After I create the TabularPanda object, my categorical target variable fed into y_names is converted to an integer index. How do I get out the mapping from name to id? Here’s my best guess, can anyone confirm?

to = TabularPandas(df, procs, cat, cont, y_names=dep_var, splits=splits)
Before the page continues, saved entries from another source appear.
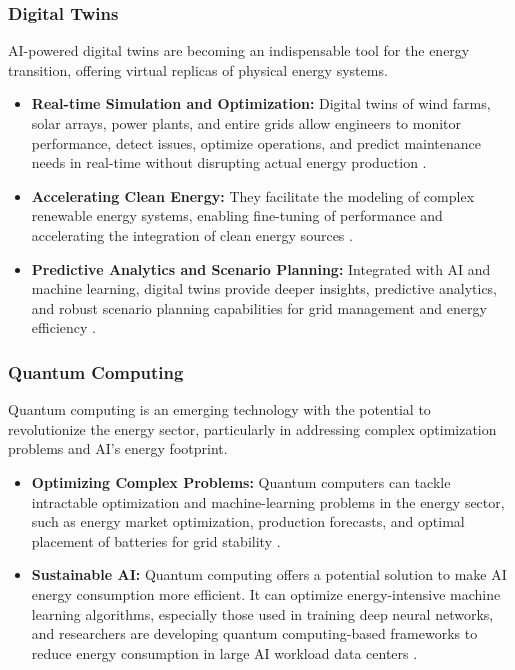\subsubsection{Digital Twins}
AI-powered digital twins are becoming an indispensable tool for the energy transition, offering virtual replicas of physical energy systems.
\begin{itemize}
    \item \textbf{Real-time Simulation and Optimization:} Digital twins of wind farms, solar arrays, power plants, and entire grids allow engineers to monitor performance, detect issues, optimize operations, and predict maintenance needs in real-time without disrupting actual energy production \cite{OpenAccessGov_DigitalTwins, EnergyCentral_DigitalTwins}.
    \item \textbf{Accelerating Clean Energy:} They facilitate the modeling of complex renewable energy systems, enabling fine-tuning of performance and accelerating the integration of clean energy sources \cite{OpenAccessGov_DigitalTwins, FutureDigitalTwin_DigitalTwins}.
    \item \textbf{Predictive Analytics and Scenario Planning:} Integrated with AI and machine learning, digital twins provide deeper insights, predictive analytics, and robust scenario planning capabilities for grid management and energy efficiency \cite{ICF_DigitalTwins, FacultyAI_DigitalTwins}.
\end{itemize}

\subsubsection{Quantum Computing}
Quantum computing is an emerging technology with the potential to revolutionize the energy sector, particularly in addressing complex optimization problems and AI's energy footprint.
\begin{itemize}
    \item \textbf{Optimizing Complex Problems:} Quantum computers can tackle intractable optimization and machine-learning problems in the energy sector, such as energy market optimization, production forecasts, and optimal placement of batteries for grid stability \cite{QuantumComputingReport_Quantum, EETimes_Quantum}.
    \item \textbf{Sustainable AI:} Quantum computing offers a potential solution to make AI energy consumption more efficient. It can optimize energy-intensive machine learning algorithms, especially those used in training deep neural networks, and researchers are developing quantum computing-based frameworks to reduce energy consumption in large AI workload data centers \cite{Netsqure_Quantum, SmartEnergy_Quantum}.
\end{itemize}

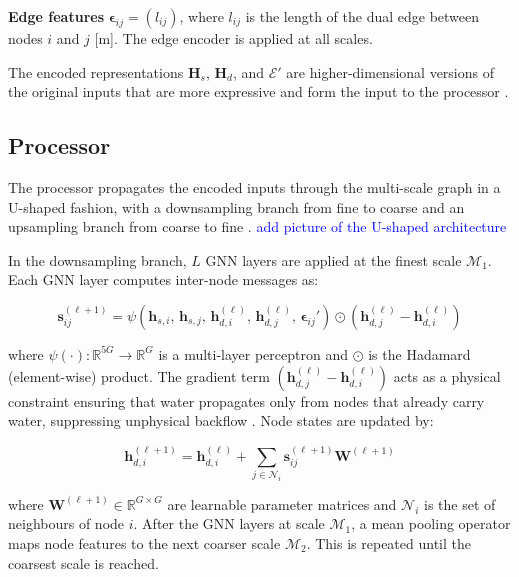\documentclass[12pt,a4paper]{report}
\begin{document}
\textbf{Edge features} $\boldsymbol{\epsilon}_{ij} = (l_{ij})$, where $l_{ij}$ is the length of
the dual edge between nodes $i$ and $j$ [m]. The edge encoder is applied at all scales.
 
The encoded representations $\mathbf{H}_s$, $\mathbf{H}_d$, and $\boldsymbol{\mathcal{E}}'$
are higher-dimensional versions of the original inputs that are more expressive and form
the input to the processor \citep{bentivoglio2025mswegnn}.
 
\subsection{Processor}
\label{subsec:processor}
 
The processor propagates the encoded inputs through the multi-scale graph in a U-shaped
fashion, with a downsampling branch from fine to coarse and an upsampling branch from
coarse to fine \citep{bentivoglio2025mswegnn,gao2019graphunets}.
\textcolor{blue}{add picture of the U-shaped architecture}
 
In the downsampling branch, $L$ GNN layers are applied at the finest scale
$\mathcal{M}_1$. Each GNN layer computes inter-node messages as:
 
\begin{equation}
    \mathbf{s}_{ij}^{(\ell+1)} = \psi\!\left(\mathbf{h}_{s,i},\, \mathbf{h}_{s,j},\,
    \mathbf{h}_{d,i}^{(\ell)},\, \mathbf{h}_{d,j}^{(\ell)},\,
    \boldsymbol{\epsilon}_{ij}'\right) \odot
    \left(\mathbf{h}_{d,j}^{(\ell)} - \mathbf{h}_{d,i}^{(\ell)}\right)
    \label{eq:message}
\end{equation}
 
where $\psi(\cdot): \mathbb{R}^{5G} \rightarrow \mathbb{R}^G$ is a multi-layer
perceptron and $\odot$ is the Hadamard (element-wise) product. The gradient term
$(\mathbf{h}_{d,j}^{(\ell)} - \mathbf{h}_{d,i}^{(\ell)})$ acts as a physical
constraint ensuring that water propagates only from nodes that already carry water,
suppressing unphysical backflow \citep{bentivoglio2025mswegnn}. Node states are updated by:
 
\begin{equation}
    \mathbf{h}_{d,i}^{(\ell+1)} = \mathbf{h}_{d,i}^{(\ell)} +
    \sum_{j \in \mathcal{N}_i} \mathbf{s}_{ij}^{(\ell+1)} \mathbf{W}^{(\ell+1)}
    \label{eq:node_update}
\end{equation}
 
where $\mathbf{W}^{(\ell+1)} \in \mathbb{R}^{G \times G}$ are learnable parameter
matrices and $\mathcal{N}_i$ is the set of neighbours of node $i$. After the GNN layers
at scale $\mathcal{M}_1$, a mean pooling operator maps node features to the next coarser
scale $\mathcal{M}_2$. This is repeated until the coarsest scale is reached.
 
\end{document}
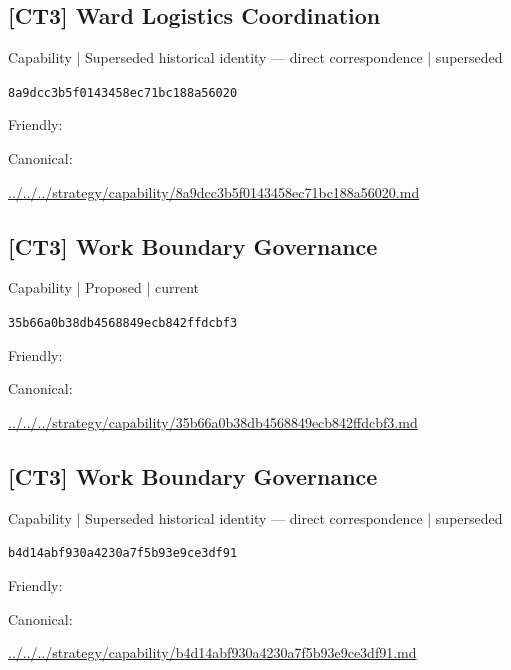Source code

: \documentclass[10pt,a4paper]{article}
\begin{document}
\subsection*{[CT3] Ward Logistics Coordination}
{\small Capability | Superseded historical identity — direct correspondence | superseded}\par
\texttt{8a9dcc3b5f0143458ec71bc188a56020}\par
Friendly: \par
Canonical: \par
{\footnotesize\url{../../../strategy/capability/8a9dcc3b5f0143458ec71bc188a56020.md}}\par
\subsection*{[CT3] Work Boundary Governance}
{\small Capability | Proposed | current}\par
\texttt{35b66a0b38db4568849ecb842ffdcbf3}\par
Friendly: \par
Canonical: \par
{\footnotesize\url{../../../strategy/capability/35b66a0b38db4568849ecb842ffdcbf3.md}}\par
\subsection*{[CT3] Work Boundary Governance}
{\small Capability | Superseded historical identity — direct correspondence | superseded}\par
\texttt{b4d14abf930a4230a7f5b93e9ce3df91}\par
Friendly: \par
Canonical: \par
{\footnotesize\url{../../../strategy/capability/b4d14abf930a4230a7f5b93e9ce3df91.md}}\par
\end{document}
name_to_id = {name: i for i,name in enumerate(df.attack.unique())}

# {'normal': 0,
#  'neptune': 1,
#  'warezclient': 2,
#  'ipsweep': 3,
#  'portsweep': 4,
#  'teardrop': 5,
#  'nmap': 6,
#  'satan': 7,
#  'smurf': 8,
#  'pod': 9,
#  'back': 10,
#  'guess_passwd': 11,
#  'ftp_write': 12,
#  'multihop': 13,
#  'rootkit': 14,
#  'buffer_overflow': 15,
#  'imap': 16,
#  'warezmaster': 17,
#  'phf': 18,
#  'land': 19,
#  'loadmodule': 20,
#  'spy': 21,
#  'perl': 22}

They live in to.procs.classes and you should find your column attack in that dictionary:

to.proc.classes['attack']

if it’s for your dependent variable IIRC it lives in to.categorize.classes or to.categorize.vocab

2 Likes

Thanks, that’s different than what I had in the above code.